To those knowing me well enough of what I have come through, I took a certainly distinctive route of career, which till this moment I remain unsure of. But the more I grow, the more I believe it is predestined, and people who cross path with me all serve their purpose.
Vaguely can I recall the days before the high-school graduation, which appears like such hazy too-good-to-be-true occurrences. Things've only seemed so clear since my enlistment, like the way it forced me to fend for myself and beware how to adapt to the current situation. Without doubt, there is so much to be done, and the farther I continue, the more I steer away from the person I used to be years ago. I feel like "we" are still connected by memories and consciousness, but nothing else is within touch.
During my later internship at an artillery unit, I came across people with core values so different from mine.

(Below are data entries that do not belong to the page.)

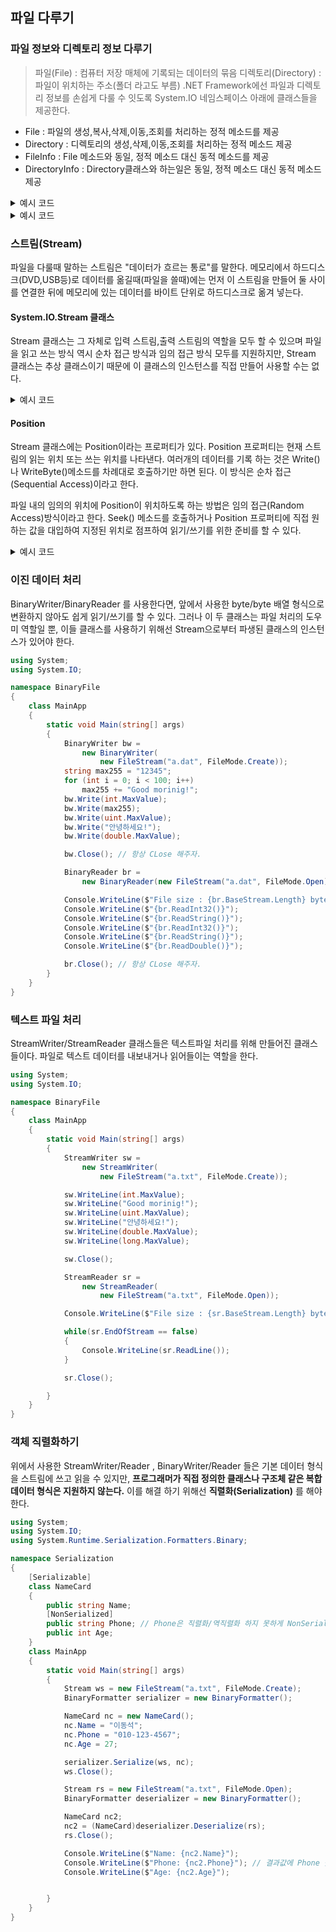 ## 파일 다루기

### 파일 정보와 디렉토리 정보 다루기

> 파일(File) : 컴퓨터 저장 매체에 기록되는 데이터의 묶음
> 디렉토리(Directory) : 파일이 위치하는 주소(폴더 라고도 부름)
.NET Framework에선 파일과 디렉토리 정보를 손쉽게 다룰 수 잇도록 System.IO 네임스페이스 아래에 클래스들을 제공한다.

* File : 파일의 생성,복사,삭제,이동,조회를 처리하는 정적 메소드를 제공
* Directory : 디렉토리의 생성,삭제,이동,조회를 처리하는 정적 메소드 제공
* FileInfo : File 메소드와 동일, 정적 메소드 대신 동적 메소드를 제공
* DirectoryInfo : Directory클래스와 하는일은 동일, 정적 메소드 대신 동적 메소드 제공

<details>
<summary>예시 코드</summary>
<div markdown="1">

```C#
using System;
using System.Linq;
using System.IO;

namespace Dir
{
    class MainApp
    {
        static void Main(string[] args)
        {
            string directory;
            if (args.Length < 1)
                directory = ".";
            else
                directory = args[0];

            Console.WriteLine($"{directory} directory Info");
            Console.WriteLine("- Directories :");
            var directories = (from dir in Directory.GetDirectories(directory)
                               let info = new DirectoryInfo(dir)
                               select new
                               {
                                   Name = info.Name,
                                   Attributes = info.Attributes
                               }).ToList();

            foreach (var d in directories)
                Console.WriteLine($"{d.Name} : {d.Attributes}");

            Console.WriteLine("- Files :");
            var files = (from file in Directory.GetFiles(directory)
                         let info = new FileInfo(file)
                         select new
                         {
                             Name = info.Name,
                             FileSize = info.Length,
                             Attributes = info.Attributes
                         }).ToList();
            foreach (var f in files)
                Console.WriteLine(
                    $"{f.Name} : {f.FileSize}, {f.Attributes}");
        }
    }
}

```

</div>
</details>

<details>
<summary>예시 코드</summary>
<div markdown="1">

```c#
using System;
using System.IO;

namespace Touch
{
    class MainApp
    {
        static void OnWrongPathType(string type)
        {
            Console.WriteLine($"{type} is wrong type");
            return;
        }
        static void Main(string[] args)
        {
           if (args.Length ==0)
            {
                Console.WriteLine(
                    "Usage : Touch.exe <Path> [Type:File/Directory]");
                return;
            }

            string path = args[0];
            string type = "File";
            if (args.Length > 1)
                type = args[1];

            if (File.Exists(path) || Directory.Exists(path)) // 파일(폴더)가 기존에 존재할 경우 정보를 출력한다.
            {
                if (type == "File")
                    File.SetLastWriteTime(path, DateTime.Now);
                else if (type == "Directory")
                    Directory.SetLastWriteTime(path, DateTime.Now);
                else
                {
                    OnWrongPathType(path);
                    return;
                }
                Console.WriteLine($"Updated {path} {type}");
            }
            else // 파일(폴더)가 없다면? 생성한다.
            {
                if (type == "File")
                    File.Create(path).Close();
                else if (type == "Directiory")
                    Directory.CreateDirectory(path);
                else
                {
                    OnWrongPathType(path);
                    return;
                }
                Console.WriteLine($"Created {path} {type}");
            }
        }
    }
}
```

</div>
</details>

### 스트림(Stream)
파일을 다룰때 말하는 스트림은 "데이터가 흐르는 통로"를 말한다. 메모리에서 하드디스크(DVD,USB등)로 데이터를 옮길때(파일을 쓸때)에는 먼저 이 스트림을 만들어 둘 사이를 연결한 뒤에 메모리에 있는 데이터를 바이트 단위로 하드디스크로 옮겨 넣는다.

#### System.IO.Stream 클래스
Stream 클래스는 그 자체로 입력 스트림,출력 스트림의 역할을 모두 할 수 있으며 파일을 읽고 쓰는 방식 역시 순차 접근 방식과 임의 접근 방식 모두를 지원하지만, Stream 클래스는 추상 클래스이기 때문에 이 클래스의 인스턴스를 직접 만들어 사용할 수는 없다. 

<details>
<summary>예시 코드</summary>
<div markdown="1">

```c#
using System;
using System.IO;

namespace BasicIO
{
    class MainApp
    {
        static void Main(string[] args)
        {
            long someValue = 0X123456789ABCDEF0; // 파일 생성
            Console.WriteLine("{0,-1} : 0x{1:X16}", "Original Data", someValue);

            Stream outStream = new FileStream("a.dat", FileMode.Create); // 파일 스트림 생성, Create
            byte[] wBytes = BitConverter.GetBytes(someValue); // long 형식을 Byte 배열로 변환

            Console.Write("{0,-13} :", "Byte array");

            foreach (byte b in wBytes)
                Console.Write("{0:X2} ", b);
            Console.WriteLine();

            outStream.Write(wBytes, 0, wBytes.Length); // 변환한 byte 배열을 파일 스트림을 통해 기록
            outStream.Close(); // 파일 스트림 닫기 

            Stream inStream = new FileStream("a.dat", FileMode.Open); // 파일 스트림 생성
            byte[] rbytes = new byte[8]; // byte 배열을 long 형식의 크기로 맞춰서 변환

            int i = 0;
            while (inStream.Position < inStream.Length)
                rbytes[i++] = (byte)inStream.ReadByte();

            long readValue = BitConverter.ToInt64(rbytes, 0); // byte 값을 long 형식으로 변환

            Console.WriteLine("{0,-13} : 0x{1:X16}", "Read Data", readValue);
            inStream.Close(); // 파일 스트림 닫기
        }
    }
}
```

</div>
</details>

#### Position
Stream 클래스에는 Position이라는 프로퍼티가 있다. Position 프로퍼티는 현재 스트림의 읽는 위치 또는 쓰는 위치를 나타낸다. 여러개의 데이터를 기록 하는 것은 Write()나 WriteByte()메소드를 차례대로 호출하기만 하면 된다. 이 방식은 순차 접근(Sequential Access)이라고 한다.

파일 내의 임의의 위치에 Position이 위치하도록 하는 방법은 임의 접근(Random Access)방식이라고 한다. Seek() 메소드를 호출하거나 Position 프로퍼티에 직접 원하는 값을 대입하여 지정된 위치로 점프하여 읽기/쓰기를 위한 준비를 할 수 있다.
<details>
<summary>예시 코드</summary>
<div markdown="1">

```c#
using System;
using System.IO;

namespace SeqNrand
{
    class MainApp
    {
        static void Main(string[] args)
        {
            Stream outStream = new FileStream("a.dat", FileMode.Create);
            Console.WriteLine($"Position : {outStream.Position}");

            outStream.WriteByte(0x01);
            Console.WriteLine($"Position : {outStream.Position}");

            outStream.WriteByte(0x02);
            Console.WriteLine($"Position : {outStream.Position}");

            outStream.WriteByte(0x03);
            Console.WriteLine($"Position : {outStream.Position}");

            outStream.Seek(5, SeekOrigin.Current); // 임의 접근 방식, 현재 위치에서 5바이트 뒤로 이동
            Console.WriteLine($"Position : {outStream.Position}");

            outStream.WriteByte(0x04);
            Console.WriteLine($"Position : {outStream.Position}");

            outStream.Close();
        }
    }
}
```

</div>
</details>

### 이진 데이터 처리

BinaryWriter/BinaryReader 를 사용한다면, 앞에서 사용한 byte/byte 배열 형식으로 변환하지 않아도 쉽게 읽기/쓰기를 할 수 있다. 그러나 이 두 클래스는 파일 처리의 도우미 역할일 뿐, 이들 클래스를 사용하기 위해선 Stream으로부터 파생된 클래스의 인스턴스가 있어야 한다.

```c#
using System;
using System.IO;

namespace BinaryFile
{
    class MainApp
    {
        static void Main(string[] args)
        {
            BinaryWriter bw =
                new BinaryWriter(
                    new FileStream("a.dat", FileMode.Create));
            string max255 = "12345";
            for (int i = 0; i < 100; i++)
                max255 += "Good morinig!";
            bw.Write(int.MaxValue);
            bw.Write(max255);
            bw.Write(uint.MaxValue);
            bw.Write("안녕하세요!");
            bw.Write(double.MaxValue);

            bw.Close(); // 항상 CLose 해주자.

            BinaryReader br =
                new BinaryReader(new FileStream("a.dat", FileMode.Open));

            Console.WriteLine($"File size : {br.BaseStream.Length} bytes");
            Console.WriteLine($"{br.ReadInt32()}");
            Console.WriteLine($"{br.ReadString()}");
            Console.WriteLine($"{br.ReadInt32()}");
            Console.WriteLine($"{br.ReadString()}");
            Console.WriteLine($"{br.ReadDouble()}");

            br.Close(); // 항상 CLose 해주자.
        }
    }
}
```

### 텍스트 파일 처리

StreamWriter/StreamReader 클래스들은 텍스트파일 처리를 위해 만들어진 클래스들이다. 파일로 텍스트 데이터를 내보내거나 읽어들이는 역할을 한다.

```c#
using System;
using System.IO;

namespace BinaryFile
{
    class MainApp
    {
        static void Main(string[] args)
        {
            StreamWriter sw =
                new StreamWriter(
                    new FileStream("a.txt", FileMode.Create));

            sw.WriteLine(int.MaxValue);
            sw.WriteLine("Good morinig!");
            sw.WriteLine(uint.MaxValue);
            sw.WriteLine("안녕하세요!");
            sw.WriteLine(double.MaxValue);
            sw.WriteLine(long.MaxValue);

            sw.Close();

            StreamReader sr =
                new StreamReader(
                    new FileStream("a.txt", FileMode.Open));

            Console.WriteLine($"File size : {sr.BaseStream.Length} bytes");

            while(sr.EndOfStream == false)
            {
                Console.WriteLine(sr.ReadLine());
            }

            sr.Close();

        }
    }
}
```

### 객체 직렬화하기
위에서 사용한 StreamWriter/Reader , BinaryWriter/Reader 들은 기본 데이터 형식을 스트림에 쓰고 읽을 수 있지만, **프로그래머가 직접 정의한 클래스나 구조체 같은 복합 데이터 형식은 지원하지 않는다.** 이를 해결 하기 위해선 **직렬화(Serialization)** 를 해야 한다.

```c#
using System;
using System.IO;
using System.Runtime.Serialization.Formatters.Binary;

namespace Serialization
{
    [Serializable]
    class NameCard
    {
        public string Name;
        [NonSerialized]
        public string Phone; // Phone은 직렬화/역직렬화 하지 못하게 NonSerialized로 수식해줬다.
        public int Age;
    }
    class MainApp
    {
        static void Main(string[] args)
        {
            Stream ws = new FileStream("a.txt", FileMode.Create);
            BinaryFormatter serializer = new BinaryFormatter();

            NameCard nc = new NameCard();
            nc.Name = "이동석";
            nc.Phone = "010-123-4567";
            nc.Age = 27;

            serializer.Serialize(ws, nc);
            ws.Close();

            Stream rs = new FileStream("a.txt", FileMode.Open);
            BinaryFormatter deserializer = new BinaryFormatter();

            NameCard nc2;
            nc2 = (NameCard)deserializer.Deserialize(rs);
            rs.Close();

            Console.WriteLine($"Name: {nc2.Name}");
            Console.WriteLine($"Phone: {nc2.Phone}"); // 결과값에 Phone 숫자는 나오지 않을 것
            Console.WriteLine($"Age: {nc2.Age}");


        }
    }
}
```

They put emphasis on how to survive and satisfy their basic needs, and while their means seem so crude, their spirits of gaining for themselves are remarkable. By this way I learn to force my wills to the outside, and upon others.
Back to these recent days when I got the chances to hang out with students from medical university, I feel like my focus on literate subjects and the method of spending time wisely have shone upon me yet again. It struck me again about how passionately I used to dig into the realms of knowledge and got so absorbed in finding something new. After all, the feeling of literacy is indescribably thrilling.
I wonder how I can integrate, if not all, most of my aspects into my striving. Most importantly, how can I get contented beyond the uneasy concern that my life would be so contrasting should I have taken another route? I guess the answer lies in the frame of mind I'm capable of maintaining.